Is keeping a secret from a spouse always an act of infidelity? & what cost does such a secret exact on a family? The Ryries have suffered a loss: the death of a baby just fifty-seven hours after his birth. Without words to express their grief, the parents, John & Ricky, try to return to their previous lives. Struggling to regain a semblance of normalcy for themselves & for their two older children, they find themselves pretending not only that little has changed, but that their marriage, their family, have always been intact. Yet in the aftermath of the baby's death, long-suppressed uncertainties about their relationship come roiling to the surface. A dreadful secret emerges with reverberations that reach far into their past & threaten their future.

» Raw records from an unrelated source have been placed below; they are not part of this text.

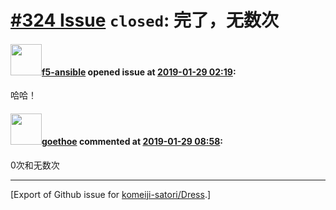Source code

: # [\#324 Issue](https://github.com/komeiji-satori/Dress/issues/324) `closed`: 完了，无数次

#### <img src="https://avatars.githubusercontent.com/u/25024013?u=3307fabd5fb0fdbf206da5ce9c8142b26f6703cc&v=4" width="50">[f5-ansible](https://github.com/f5-ansible) opened issue at [2019-01-29 02:19](https://github.com/komeiji-satori/Dress/issues/324):

哈哈！

#### <img src="https://avatars.githubusercontent.com/u/23719601?v=4" width="50">[goethoe](https://github.com/goethoe) commented at [2019-01-29 08:58](https://github.com/komeiji-satori/Dress/issues/324#issuecomment-458459058):

0次和无数次


-------------------------------------------------------------------------------



[Export of Github issue for [komeiji-satori/Dress](https://github.com/komeiji-satori/Dress).]
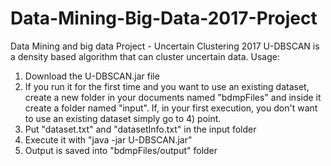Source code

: # Data-Mining-Big-Data-2017-Project
Data Mining and big data Project - Uncertain Clustering 2017
U-DBSCAN is a density based algorithm that can cluster uncertain data.
Usage:
1) Download the U-DBSCAN.jar file
2) If you run it for the first time and you want to use an existing dataset, create a new folder in your documents named "bdmpFiles" and inside it create a folder named "input". If, in your first execution, you don't want to use an existing dataset simply go to 4) point.
3) Put "dataset.txt" and "datasetInfo.txt" in the input folder
4) Execute it with "java -jar U-DBSCAN.jar"
5) Output is saved into "bdmpFiles/output" folder
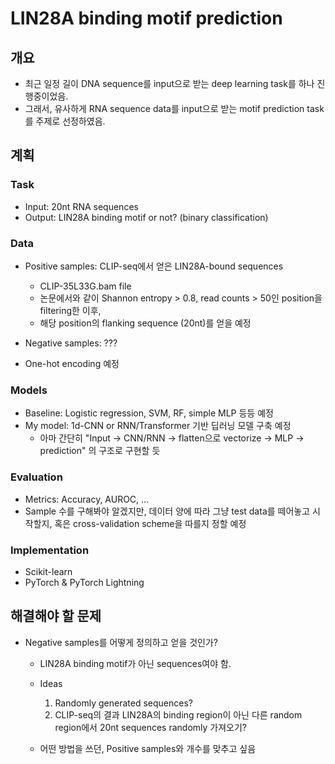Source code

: # LIN28A binding motif prediction

## 개요
- 최근 일정 길이 DNA sequence를 input으로 받는 deep learning task를 하나 진행중이었음.
- 그래서, 유사하게 RNA sequence data를 input으로 받는 motif prediction task를 주제로 선정하였음.


## 계획

### Task
- Input: 20nt RNA sequences
- Output: LIN28A binding motif or not? (binary classification)

### Data
- Positive samples: CLIP-seq에서 얻은 LIN28A-bound sequences
  - CLIP-35L33G.bam file
  - 논문에서와 같이 Shannon entropy > 0.8, read counts > 50인 position을 filtering한 이후,
  - 해당 position의 flanking sequence (20nt)를 얻을 예정
- Negative samples: ???

- One-hot encoding 예정
  
### Models
- Baseline: Logistic regression, SVM, RF, simple MLP 등등 예정
- My model: 1d-CNN or RNN/Transformer 기반 딥러닝 모델 구축 예정
  - 아마 간단히 "Input -> CNN/RNN -> flatten으로 vectorize -> MLP -> prediction" 의 구조로 구현할 듯
  
### Evaluation
- Metrics: Accuracy, AUROC, ... 
- Sample 수를 구해봐야 알겠지만, 데이터 양에 따라 그냥 test data를 떼어놓고 시작할지, 혹은 cross-validation scheme을 따를지 정할 예정 
  
### Implementation
- Scikit-learn
- PyTorch & PyTorch Lightning
  
  
## 해결해야 할 문제

- Negative samples를 어떻게 정의하고 얻을 것인가?

  - LIN28A binding motif가 아닌 sequences여야 함.
  - Ideas
    1. Randomly generated sequences?
    2. CLIP-seq의 결과 LIN28A의 binding region이 아닌 다른 random region에서 20nt sequences randomly 가져오기?
  
  - 어떤 방법을 쓰던, Positive samples와 개수를 맞추고 싶음
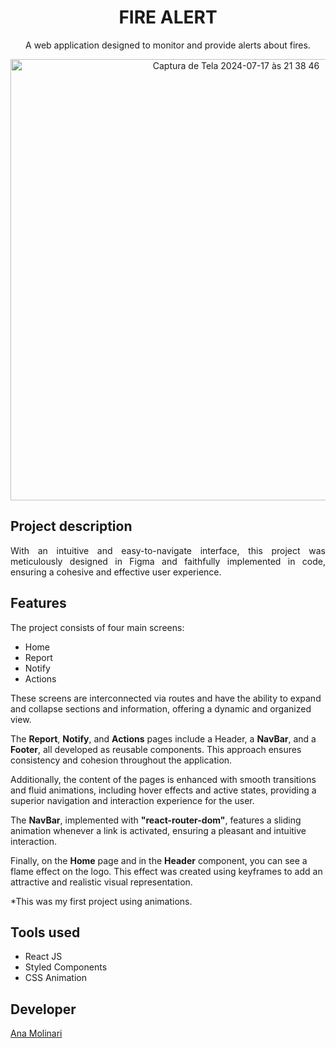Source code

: <h1 align="center">FIRE ALERT</h1>

<p align="center">
A web application designed to monitor and provide alerts about fires.

<div align="center">
  <img width="706" alt="Captura de Tela 2024-07-17 às 21 38 46" src="https://github.com/user-attachments/assets/d90679e8-67e2-4563-8468-6ac91dbcc943">


</div>

## Project description

<p align="justify">
With an intuitive and easy-to-navigate interface, this project was meticulously designed in Figma and faithfully implemented in code, ensuring a cohesive and effective user experience.

## Features

The project consists of four main screens:
- Home
- Report
- Notify
- Actions

These screens are interconnected via routes and have the ability to expand and collapse sections and information, offering a dynamic and organized view.

The <strong>Report</strong>, <strong>Notify</strong>, and <strong>Actions</strong> pages include a Header, a <strong>NavBar</strong>, and a <strong>Footer</strong>, all developed as reusable components. This approach ensures consistency and cohesion throughout the application.

Additionally, the content of the pages is enhanced with smooth transitions and fluid animations, including hover effects and active states, providing a superior navigation and interaction experience for the user.

The <strong>NavBar</strong>, implemented with <strong>"react-router-dom"</strong>, features a sliding animation whenever a link is activated, ensuring a pleasant and intuitive interaction.

Finally, on the <strong>Home</strong> page and in the <strong>Header</strong> component, you can see a flame effect on the logo. This effect was created using keyframes to add an attractive and realistic visual representation.

*This was my first project using animations.

## Tools used

- React JS
- Styled Components
- CSS Animation

## Developer
[Ana Molinari](https://www.linkedin.com/in/anahmolinari/)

The couple's children, ten-year-old Biscuit & thirteen-year-old Paul, responding to the unnamed tensions around them, begin to act out in exquisitely
- perhaps courageously
- idiosyncratic ways. But as the four family members scatter into private, isolating grief, an unexpected visitor arrives, & they all find themselves growing more alert to the sadness & burdens of others
- to the grief that is part of every human life but that also carries within it the power to draw us together. Moving, psychologically acute & gorgeously written, The Grief of Others asks how we balance personal autonomy with the intimacy of relationships, how we balance private decisions with the obligations of belonging to a family, & how we take measure of our own sorrows in a world rife with suffering. This novel shows how one family, by finally allowing itself to experience the shared quality of grief, is able to rekindle tenderness & hope.